For the uninitiated, PowerPoint is presentation software that uses design templates and offers users a library of media elements. Bundled with Microsoft Office, PowerPoint is ubiquitous. You'll find it in classrooms, lecture halls, workshops and boardrooms.
You'll also find audiences suppressing yawns as they watch "screenbeans" and bullets fly across tired templates crowded with text. Similarly, among the elementary and middle-school set, few can go a day without a glimpse of HyperStudio's Addy the dog. (While these products can be used standalone to create looping displays or electronic resumes, they are most commonly used as visual aids for speakers.)
After an advanced PowerPoint workshop at the recent Connected Classroom Conference in New York, teachers shared with me a litany of multimedia horror stories. They, too, were trapped. Sitting in classrooms, they were forced to watch dozens of presentations with deafening sound effects, tired clip art, dizzying designs, shoddy documentation, and presenters reading information from overcrowded slides. They complained of "templated thought" and of flash replacing content.

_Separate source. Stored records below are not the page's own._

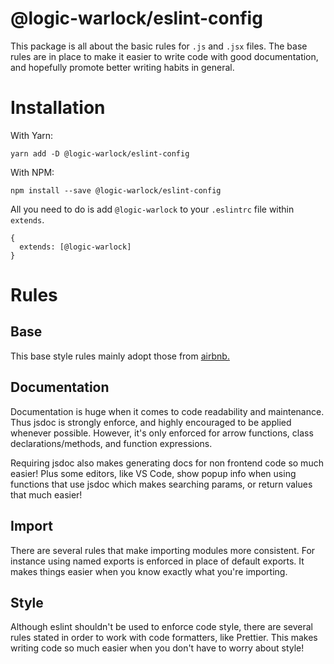 # @logic-warlock/eslint-config

This package is all about the basic rules for `.js` and `.jsx` files. The base rules are in place to make it easier to write code with good documentation, and hopefully promote better writing habits in general.

# Installation

With Yarn:

```
yarn add -D @logic-warlock/eslint-config
```

With NPM:

```
npm install --save @logic-warlock/eslint-config
```

All you need to do is add `@logic-warlock` to your `.eslintrc` file within `extends`.

```
{
  extends: [@logic-warlock]
}
```

# Rules

## Base

This base style rules mainly adopt those from [airbnb.](https://www.npmjs.com/package/eslint-config-airbnb-base)

## Documentation

Documentation is huge when it comes to code readability and maintenance. Thus jsdoc is strongly enforce, and highly encouraged to be applied whenever possible. However, it's only enforced for arrow functions, class declarations/methods, and function expressions.

Requiring jsdoc also makes generating docs for non frontend code so much easier! Plus some editors, like VS Code, show popup info when using functions that use jsdoc which makes searching params, or return values that much easier!

## Import

There are several rules that make importing modules more consistent. For instance using named exports is enforced in place of default exports. It makes things easier when you know exactly what you're importing.

## Style

Although eslint shouldn't be used to enforce code style, there are several rules stated in order to work with code formatters, like Prettier. This makes writing code so much easier when you don't have to worry about style!

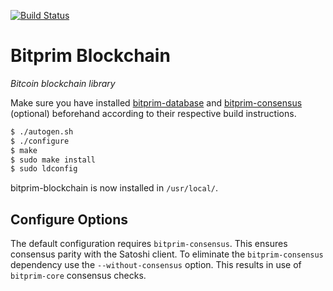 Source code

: [![Build Status](https://travis-ci.org/bitprim/bitprim-blockchain.svg?branch=master)](https://travis-ci.org/bitprim/bitprim-blockchain)

# Bitprim Blockchain

*Bitcoin blockchain library*

Make sure you have installed [bitprim-database](https://github.com/bitprim/bitprim-database) and [bitprim-consensus](https://github.com/bitprim/bitprim-consensus) (optional) beforehand according to their respective build instructions.

```sh
$ ./autogen.sh
$ ./configure
$ make
$ sudo make install
$ sudo ldconfig
```

bitprim-blockchain is now installed in `/usr/local/`.

## Configure Options

The default configuration requires `bitprim-consensus`. This ensures consensus parity with the Satoshi client. To eliminate the `bitprim-consensus` dependency use the `--without-consensus` option. This results in use of `bitprim-core` consensus checks.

The problem is not the software. When used creatively, these open-ended multimedia production programs are fabulous tools for communicating information and for motivating and engaging learners. Learning to make effective presentations is a critical skill.
These early presentation efforts are the forerunners of speeches that our students will eventually make to their clients, PTOs, corporate boards, and religious groups. The problem is not in the program but in its common misuse by inexperienced presenters. Though students may thoroughly enjoy producing multimedia, the PowerPoint is not the project. It is an assistant, a tool.
"Multimedia presentations may be compelling and persuasive," Jamie McKenzie writes in the September issue of his respected e-journal, From Now On, at http://fno.org. "Or they may be glib and disappointing. In the worst case, students will devote more attention to special effects than they will spend on the issues being studied. PowerPointing can become a goal in itself - an unfortunate example of technology being done for technology's own sake. . . . "PowerPointlessness [a term McKenzie encountered on a trip to Australia] is a problem that reaches beyond schools into the business world."
How can we prevent classrooms from become PowerPointless? Can we inject any magic bullets into students' multimedia efforts?
Allow me to present some insights I have gathered over multiple years of multimedia:
An old friend once offered me this piece of advice, and I keep it in mind whenever I present:
"Consider every presentation as a valuable present, a gift for your audience. What you give them should change them in some way." There are no magic bullets.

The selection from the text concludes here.